Dozens of Documentaries Are Now Paying for Spots in Oscars Best Picture Screening Room

Nonfiction films have their own free screening area, but they also make up 25% of the Academy’s paid online area devoted to best-pic hopefuls

Fireball The Way I See It Giving Voice
Left to right: 'Fireball: Visitors From Darker Worlds' (Apple TV+); 'The Way I See It' (Focus); 'Giving Voice' (Netflix)

If you were to look at the members-only screening room where films in contention for the Academy Award for Best Picture stream for voters, you might think that documentaries are going to do very well in the Oscars top category this year.

As of Dec. 7, there were 104 films in the Academy Screening Room for the Best Picture category, 26 of which were documentaries. That’s a full 25% of the field, which seems to suggest that nonfiction filmmakers and the companies that release them are optimistic that Oscar voters will recognize docs when they vote this year. After all, it costs $12,500 to put a film in that screening room — and all 26 docs that paid the cost to be there are also in the separate screening room available to the Academy’s Documentary Branch. Spots in that screening room are free for any film that qualifies in the Best Documentary Feature category.

Common sense, then, would suggest that there’s no need to pay $12.5K to be in the Best Picture area if you’re only really a contender in the documentary category. But in the 92-year history of the Oscars, no documentary has ever been nominated for Best Picture.

Three animated films have made the cut, as have 12 foreign-language films (including last year’s winner, “Parasite”), but not a single nonfiction film has ever been nominated for Best Picture or Best Director.

So why are so many docs apparently gunning for the top prize? In many cases, according to Oscar strategists and others with knowledge of the discussions, companies are bowing to pressure from filmmakers, who wish to have their movies shown in the highest-profile arena. “Once one person does it, they all follow suit,” one strategist said.

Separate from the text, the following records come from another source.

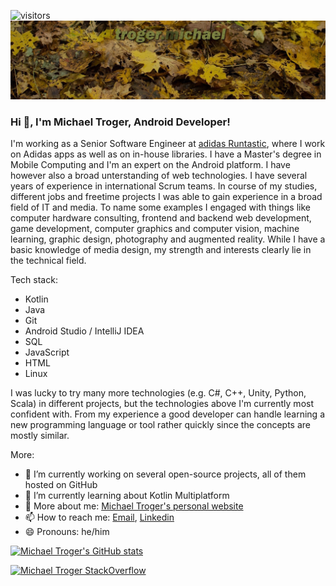 ![visitors](https://visitor-badge.glitch.me/badge?page_id=michaeltroger&left_color=green&right_color=red)
![Header](header.jpg)
### Hi 👋, I'm Michael Troger, Android Developer!
I'm working as a Senior Software Engineer at [adidas Runtastic](https://www.runtastic.com), where I work on Adidas apps as well as on in-house libraries. I have a Master's degree in Mobile Computing and I'm an expert on the Android platform. I have however also a broad unterstanding of web technologies. I have several years of experience in international Scrum teams. In course of my studies, different jobs and freetime projects I was able to gain experience in a broad field of IT and media. To name some examples I engaged with things like computer hardware consulting, frontend and backend web development, game development, computer graphics and computer vision, machine learning, graphic design, photography and augmented reality. While I have a basic knowledge of media design, my strength and interests clearly lie in the technical field. 

Tech stack:
- Kotlin
- Java
- Git
- Android Studio / IntelliJ IDEA
- SQL
- JavaScript
- HTML
- Linux

I was lucky to try many more technologies (e.g. C#, C++, Unity, Python, Scala) in different projects, but the technologies above I'm currently most confident with. From my experience a good developer can handle learning a new programming language or tool rather quickly since the concepts are mostly similar.

More:
- 🔭 I’m currently working on several open-source projects, all of them hosted on GitHub
- 🌱 I’m currently learning about Kotlin Multiplatform
- 💬 More about me: [Michael Troger's personal website](https://michaeltroger.com)
- 📫 How to reach me: [Email](mailto:github@troger.app), [Linkedin](https://www.linkedin.com/in/michaeltroger/)
- 😄 Pronouns: he/him

[![Michael Troger's GitHub stats](https://github-readme-stats.vercel.app/api?username=michaeltroger)](https://github.com/anuraghazra/github-readme-stats)

[![Michael Troger StackOverflow](https://github-readme-stackoverflow.vercel.app/?userID=5155371)](https://stackoverflow.com/users/5155371/michael-troger)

“Most of the people who are paying to be on that platform know they’re not really going for Best Picture,” another said. “But that’s the best screening room to be in, and the companies have the money to put you there.”

It doesn’t hurt that, in many cases, the studios footing the bill are streaming companies like Netflix and Amazon, which have an increasingly large share of the documentary market and are willing to spend lots of money. Of the 26 docs in the best-pic screening room, eight come from Netflix, two from Amazon, one from Apple TV and one from Hulu. Other companies include HBO and Sony Pictures Classics, with two each, as well as Showtime, Starz, Magnolia and National Geographic.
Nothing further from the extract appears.